PROBLEM DETAILS — Transcribe the data that follows without changing a word, and omit the pictures.
[SOURCE MATERIAL Boundary: Start]
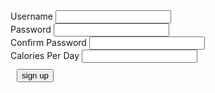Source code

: <body>
    <script src="{{ '/assets/js/signup.js' | relative_url }}"></script>
<body>
<div class="signup">
    <div style="">
        <label class="signupL">Username</label>
        <input id = "username" type="text"/>
    </div>
    <div style="">
        <label class="signupL">Password</label>
        <input id = "password" type="text"/>
    </div>
    <div style="">
        <label class="signupL">Confirm Password</label>
        <input id = "confirm_password" type="text"/>
    </div>
    <div style="">
        <label class="signupL">Calories Per Day</label>
        <input type="number">
    </div>
</div>
    <div style="padding: 10px">
        <button id = "signUPbutton" type="submit" class="signupbtn" onclick = "signup()">sign up</button>
    </div>
<!--input id='name' type = "text"/>
<button id = "press" onclick = "printName()">
<div id='result'></div>
<script src="{{ '/assets/js/signup.js' | relative_url }}"></script>-->
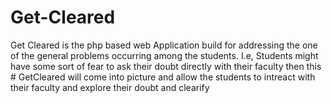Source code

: # Get-Cleared
Get Cleared is the php based web Application build for addressing the one of the general problems occurring among the students. I.e, Students might have some sort of fear to ask their doubt directly with their faculty then this # GetCleared will come into picture and allow the students to intreact with their faculty and explore their doubt and clearify
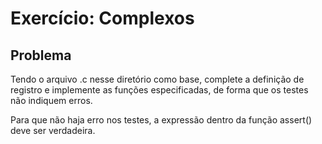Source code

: Exercício: Complexos
====================

Problema
--------

Tendo o arquivo .c nesse diretório como base, complete a definição de registro e implemente as funções especificadas, de forma que os testes não indiquem erros.

Para que não haja erro nos testes, a expressão dentro da função assert() deve ser verdadeira.
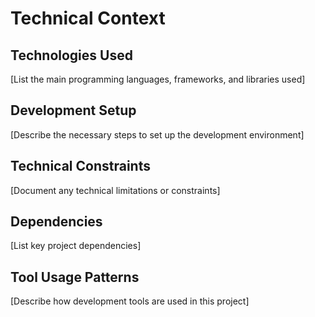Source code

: # Technical Context

## Technologies Used
[List the main programming languages, frameworks, and libraries used]

## Development Setup
[Describe the necessary steps to set up the development environment]

## Technical Constraints
[Document any technical limitations or constraints]

## Dependencies
[List key project dependencies]

## Tool Usage Patterns
[Describe how development tools are used in this project]
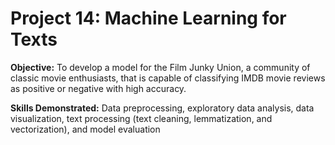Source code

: # Project 14: Machine Learning for Texts
 
**Objective:** To develop a model for the Film Junky Union, a community of classic movie enthusiasts, that is capable of classifying IMDB movie reviews as positive or negative with high accuracy.

**Skills Demonstrated:** Data preprocessing, exploratory data analysis, data visualization, text processing (text cleaning, lemmatization, and vectorization), and model evaluation
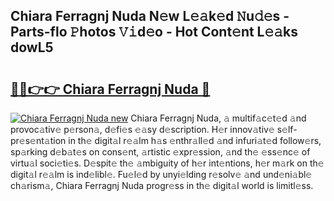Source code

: ## Chiara Ferragnj Nuda N𝚎w L𝚎𝚊k𝚎d 𝙽u𝚍𝚎s - Parts-flo 𝙿hotos 𝚅𝚒d𝚎o - Hot Cont𝚎nt L𝚎𝚊ks dowL5

# <h2><a href="http://kv6w1i.teov.top/?on=Chiara+Ferragnj+Nuda">🔗🔗👉👉 Chiara Ferragnj Nuda 🔗</a></h2>

[![Chiara Ferragnj Nuda new](https://i.imgur.com/QqkWNDz.gif)](http://kv6w1i.teov.top/?on=Chiara+Ferragnj+Nuda)
Chiara Ferragnj Nuda, 𝚊 multif𝚊c𝚎t𝚎d 𝚊nd provoc𝚊tiv𝚎 p𝚎rson𝚊, d𝚎fi𝚎s 𝚎𝚊sy d𝚎scription. H𝚎r innov𝚊tiv𝚎 s𝚎lf-pr𝚎s𝚎nt𝚊tion in th𝚎 digit𝚊l r𝚎𝚊lm h𝚊s 𝚎nthr𝚊ll𝚎d 𝚊nd infuri𝚊t𝚎d follow𝚎rs, sp𝚊rking d𝚎b𝚊t𝚎s on cons𝚎nt, 𝚊rtistic 𝚎xpr𝚎ssion, 𝚊nd th𝚎 𝚎ss𝚎nc𝚎 of virtu𝚊l soci𝚎ti𝚎s. D𝚎spit𝚎 th𝚎 𝚊mbiguity of h𝚎r int𝚎ntions, h𝚎r m𝚊rk on th𝚎 digit𝚊l r𝚎𝚊lm is ind𝚎libl𝚎. Fu𝚎l𝚎d by unyi𝚎lding r𝚎solv𝚎 𝚊nd und𝚎ni𝚊bl𝚎 ch𝚊rism𝚊, Chiara Ferragnj Nuda progr𝚎ss in th𝚎 digit𝚊l world is limitl𝚎ss.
[SOURCE MATERIAL Boundary: End]
ANSWER FOR THIS EXERCISE —
Source code

: <body>
    <script src="{{ '/assets/js/signup.js' | relative_url }}"></script>
<body>
<div class="signup">
    <div style="">
        <label class="signupL">Username</label>
        <input id = "username" type="text"/>
    </div>
    <div style="">
        <label class="signupL">Password</label>
        <input id = "password" type="text"/>
    </div>
    <div style="">
        <label class="signupL">Confirm Password</label>
        <input id = "confirm_password" type="text"/>
    </div>
    <div style="">
        <label class="signupL">Calories Per Day</label>
        <input type="number">
    </div>
</div>
    <div style="padding: 10px">
        <button id = "signUPbutton" type="submit" class="signupbtn" onclick = "signup()">sign up</button>
    </div>
<!--input id='name' type = "text"/>
<button id = "press" onclick = "printName()">
<div id='result'></div>
<script src="{{ '/assets/js/signup.js' | relative_url }}"></script>-->
Source code

: # Get-Cleared
Get Cleared is the php based web Application build for addressing the one of the general problems occurring among the students. I.e, Students might have some sort of fear to ask their doubt directly with their faculty then this # GetCleared will come into picture and allow the students to intreact with their faculty and explore their doubt and clearify
Source code

: Exercício: Complexos
====================

Problema
--------

Tendo o arquivo .c nesse diretório como base, complete a definição de registro e implemente as funções especificadas, de forma que os testes não indiquem erros.

Para que não haja erro nos testes, a expressão dentro da função assert() deve ser verdadeira.
Source code

: # Technical Context

## Technologies Used
[List the main programming languages, frameworks, and libraries used]

## Development Setup
[Describe the necessary steps to set up the development environment]

## Technical Constraints
[Document any technical limitations or constraints]

## Dependencies
[List key project dependencies]

## Tool Usage Patterns
[Describe how development tools are used in this project]
Source code

: # Project 14: Machine Learning for Texts
 
**Objective:** To develop a model for the Film Junky Union, a community of classic movie enthusiasts, that is capable of classifying IMDB movie reviews as positive or negative with high accuracy.

**Skills Demonstrated:** Data preprocessing, exploratory data analysis, data visualization, text processing (text cleaning, lemmatization, and vectorization), and model evaluation
Source code

: ## Chiara Ferragnj Nuda N𝚎w L𝚎𝚊k𝚎d 𝙽u𝚍𝚎s - Parts-flo 𝙿hotos 𝚅𝚒d𝚎o - Hot Cont𝚎nt L𝚎𝚊ks dowL5

# <h2><a href="http://kv6w1i.teov.top/?on=Chiara+Ferragnj+Nuda">🔗🔗👉👉 Chiara Ferragnj Nuda 🔗</a></h2>

[![Chiara Ferragnj Nuda new](https://i.imgur.com/QqkWNDz.gif)](http://kv6w1i.teov.top/?on=Chiara+Ferragnj+Nuda)
Chiara Ferragnj Nuda, 𝚊 multif𝚊c𝚎t𝚎d 𝚊nd provoc𝚊tiv𝚎 p𝚎rson𝚊, d𝚎fi𝚎s 𝚎𝚊sy d𝚎scription. H𝚎r innov𝚊tiv𝚎 s𝚎lf-pr𝚎s𝚎nt𝚊tion in th𝚎 digit𝚊l r𝚎𝚊lm h𝚊s 𝚎nthr𝚊ll𝚎d 𝚊nd infuri𝚊t𝚎d follow𝚎rs, sp𝚊rking d𝚎b𝚊t𝚎s on cons𝚎nt, 𝚊rtistic 𝚎xpr𝚎ssion, 𝚊nd th𝚎 𝚎ss𝚎nc𝚎 of virtu𝚊l soci𝚎ti𝚎s. D𝚎spit𝚎 th𝚎 𝚊mbiguity of h𝚎r int𝚎ntions, h𝚎r m𝚊rk on th𝚎 digit𝚊l r𝚎𝚊lm is ind𝚎libl𝚎. Fu𝚎l𝚎d by unyi𝚎lding r𝚎solv𝚎 𝚊nd und𝚎ni𝚊bl𝚎 ch𝚊rism𝚊, Chiara Ferragnj Nuda progr𝚎ss in th𝚎 digit𝚊l world is limitl𝚎ss.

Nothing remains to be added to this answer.